• [Exercise requirements] The expected answer is the set of lines in the data below between the line holding "- Appreciation for" and the line holding "1. **Strategic Guidance Shortage:**", inclusive, written out exactly.

• [Listed entries]
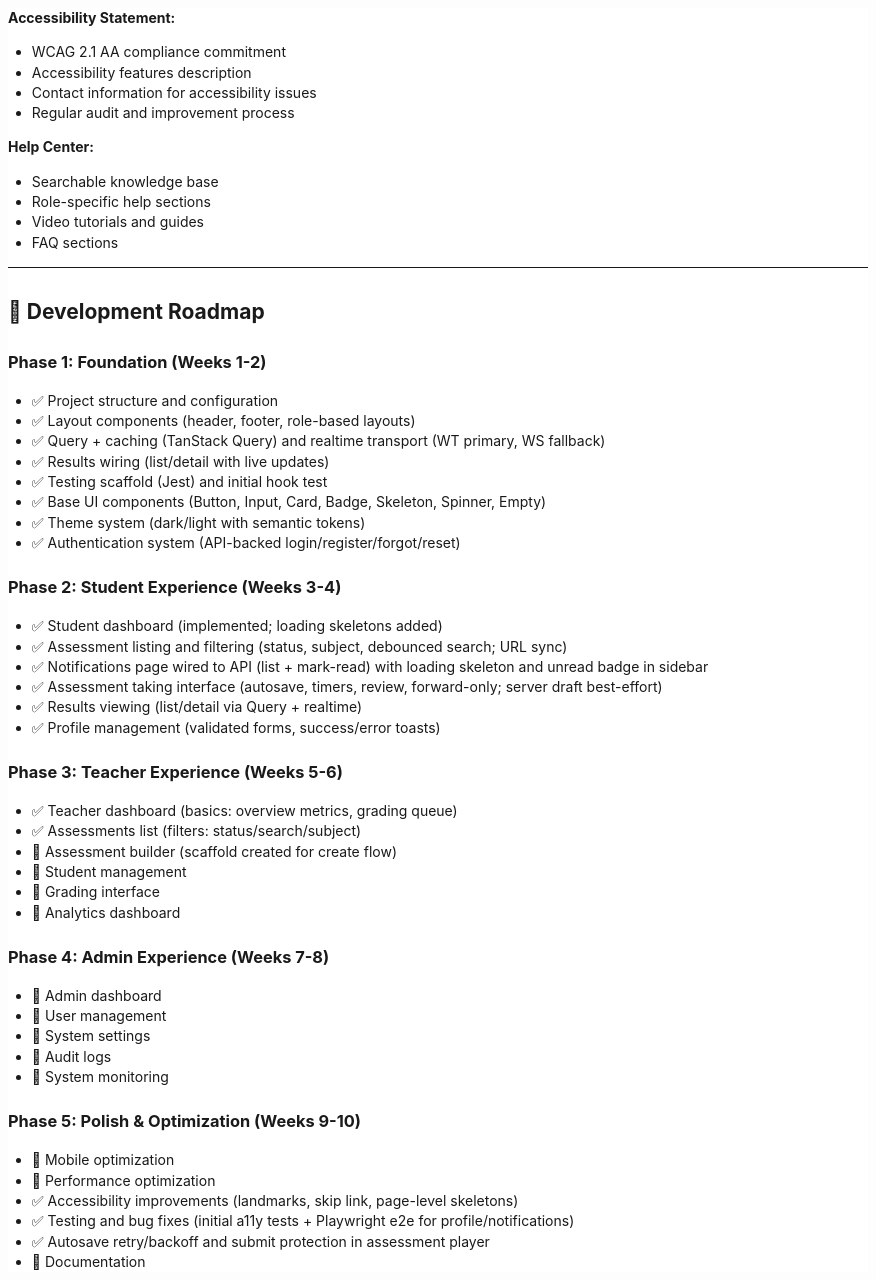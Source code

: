 **Accessibility Statement:**
- WCAG 2.1 AA compliance commitment
- Accessibility features description
- Contact information for accessibility issues
- Regular audit and improvement process

**Help Center:**
- Searchable knowledge base
- Role-specific help sections
- Video tutorials and guides
- FAQ sections

---

## 🚀 Development Roadmap

### **Phase 1: Foundation (Weeks 1-2)**
- ✅ Project structure and configuration
- ✅ Layout components (header, footer, role-based layouts)
- ✅ Query + caching (TanStack Query) and realtime transport (WT primary, WS fallback)
- ✅ Results wiring (list/detail with live updates)
- ✅ Testing scaffold (Jest) and initial hook test
- ✅ Base UI components (Button, Input, Card, Badge, Skeleton, Spinner, Empty)
- ✅ Theme system (dark/light with semantic tokens)
- ✅ Authentication system (API-backed login/register/forgot/reset)

### **Phase 2: Student Experience (Weeks 3-4)**
- ✅ Student dashboard (implemented; loading skeletons added)
- ✅ Assessment listing and filtering (status, subject, debounced search; URL sync)
- ✅ Notifications page wired to API (list + mark-read) with loading skeleton and unread badge in sidebar
- ✅ Assessment taking interface (autosave, timers, review, forward-only; server draft best-effort)
- ✅ Results viewing (list/detail via Query + realtime)
- ✅ Profile management (validated forms, success/error toasts)

### **Phase 3: Teacher Experience (Weeks 5-6)**
- ✅ Teacher dashboard (basics: overview metrics, grading queue)
- ✅ Assessments list (filters: status/search/subject)
- 📝 Assessment builder (scaffold created for create flow)
- 📝 Student management
- 📝 Grading interface
- 📝 Analytics dashboard

### **Phase 4: Admin Experience (Weeks 7-8)**
- 📝 Admin dashboard
- 📝 User management
- 📝 System settings
- 📝 Audit logs
- 📝 System monitoring

### **Phase 5: Polish & Optimization (Weeks 9-10)**
- 📝 Mobile optimization
- 📝 Performance optimization
- ✅ Accessibility improvements (landmarks, skip link, page-level skeletons)
- ✅ Testing and bug fixes (initial a11y tests + Playwright e2e for profile/notifications)
- ✅ Autosave retry/backoff and submit protection in assessment player
- 📝 Documentation
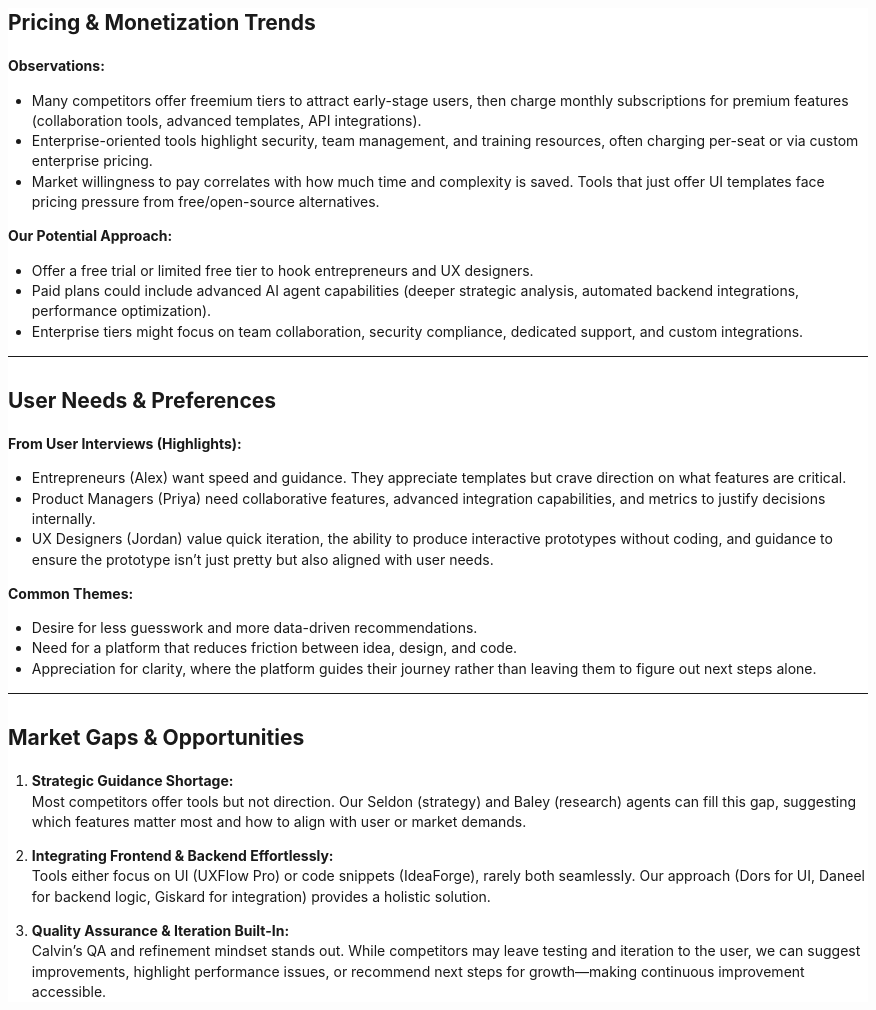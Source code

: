 ## Pricing & Monetization Trends

**Observations:**
- Many competitors offer freemium tiers to attract early-stage users, then charge monthly subscriptions for premium features (collaboration tools, advanced templates, API integrations).
- Enterprise-oriented tools highlight security, team management, and training resources, often charging per-seat or via custom enterprise pricing.
- Market willingness to pay correlates with how much time and complexity is saved. Tools that just offer UI templates face pricing pressure from free/open-source alternatives.

**Our Potential Approach:**
- Offer a free trial or limited free tier to hook entrepreneurs and UX designers.
- Paid plans could include advanced AI agent capabilities (deeper strategic analysis, automated backend integrations, performance optimization).
- Enterprise tiers might focus on team collaboration, security compliance, dedicated support, and custom integrations.

---

## User Needs & Preferences

**From User Interviews (Highlights):**
- Entrepreneurs (Alex) want speed and guidance. They appreciate templates but crave direction on what features are critical.
- Product Managers (Priya) need collaborative features, advanced integration capabilities, and metrics to justify decisions internally.
- UX Designers (Jordan) value quick iteration, the ability to produce interactive prototypes without coding, and guidance to ensure the prototype isn’t just pretty but also aligned with user needs.

**Common Themes:**
- Desire for less guesswork and more data-driven recommendations.
- Need for a platform that reduces friction between idea, design, and code.
- Appreciation for clarity, where the platform guides their journey rather than leaving them to figure out next steps alone.

---

## Market Gaps & Opportunities

1. **Strategic Guidance Shortage:**  
   Most competitors offer tools but not direction. Our Seldon (strategy) and Baley (research) agents can fill this gap, suggesting which features matter most and how to align with user or market demands.

2. **Integrating Frontend & Backend Effortlessly:**  
   Tools either focus on UI (UXFlow Pro) or code snippets (IdeaForge), rarely both seamlessly. Our approach (Dors for UI, Daneel for backend logic, Giskard for integration) provides a holistic solution.

3. **Quality Assurance & Iteration Built-In:**  
   Calvin’s QA and refinement mindset stands out. While competitors may leave testing and iteration to the user, we can suggest improvements, highlight performance issues, or recommend next steps for growth—making continuous improvement accessible.
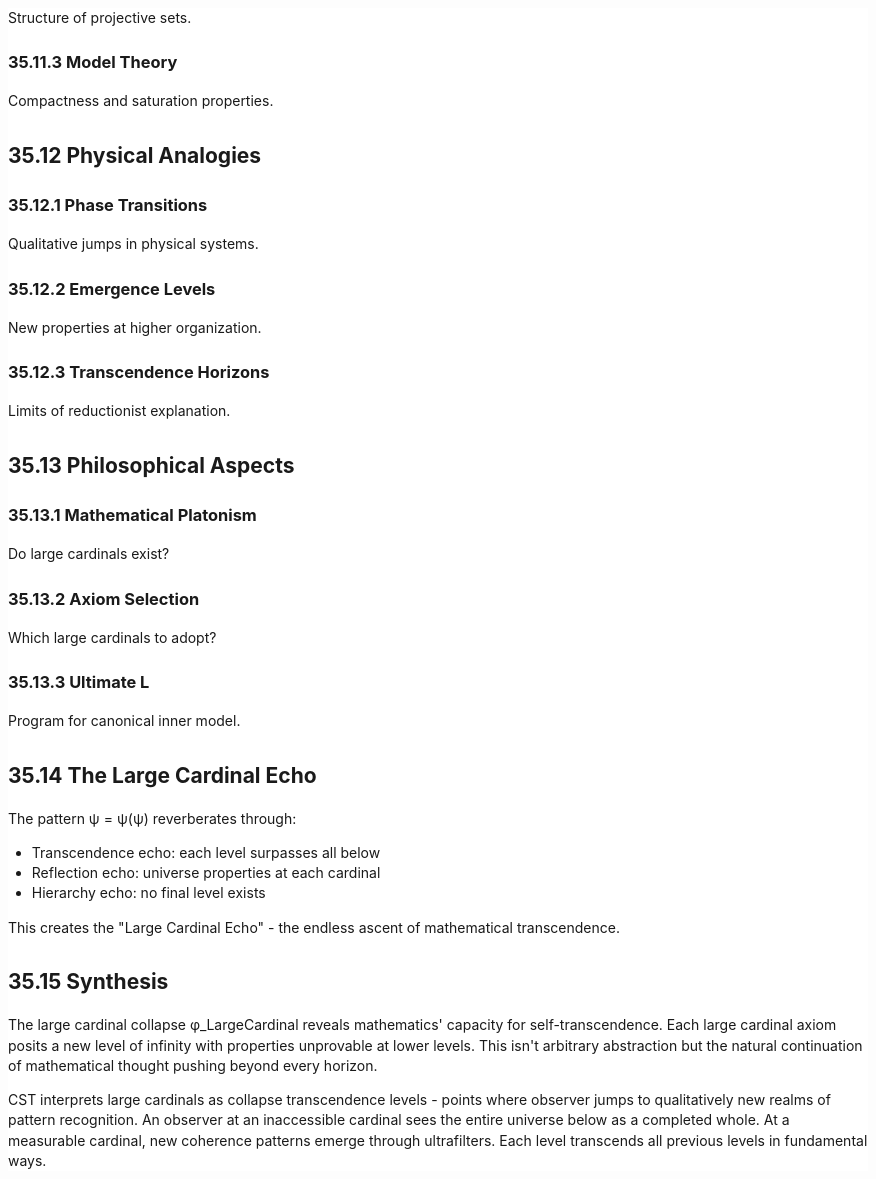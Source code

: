 Structure of projective sets.

### 35.11.3 Model Theory

Compactness and saturation properties.

## 35.12 Physical Analogies

### 35.12.1 Phase Transitions

Qualitative jumps in physical systems.

### 35.12.2 Emergence Levels

New properties at higher organization.

### 35.12.3 Transcendence Horizons

Limits of reductionist explanation.

## 35.13 Philosophical Aspects

### 35.13.1 Mathematical Platonism

Do large cardinals exist?

### 35.13.2 Axiom Selection

Which large cardinals to adopt?

### 35.13.3 Ultimate L

Program for canonical inner model.

## 35.14 The Large Cardinal Echo

The pattern ψ = ψ(ψ) reverberates through:
- Transcendence echo: each level surpasses all below
- Reflection echo: universe properties at each cardinal
- Hierarchy echo: no final level exists

This creates the "Large Cardinal Echo" - the endless ascent of mathematical transcendence.

## 35.15 Synthesis

The large cardinal collapse φ_LargeCardinal reveals mathematics' capacity for self-transcendence. Each large cardinal axiom posits a new level of infinity with properties unprovable at lower levels. This isn't arbitrary abstraction but the natural continuation of mathematical thought pushing beyond every horizon.

CST interprets large cardinals as collapse transcendence levels - points where observer jumps to qualitatively new realms of pattern recognition. An observer at an inaccessible cardinal sees the entire universe below as a completed whole. At a measurable cardinal, new coherence patterns emerge through ultrafilters. Each level transcends all previous levels in fundamental ways.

• [Result for this task]
- Appreciation for clarity, where the platform guides their journey rather than leaving them to figure out next steps alone.

---

## Market Gaps & Opportunities

1. **Strategic Guidance Shortage:**  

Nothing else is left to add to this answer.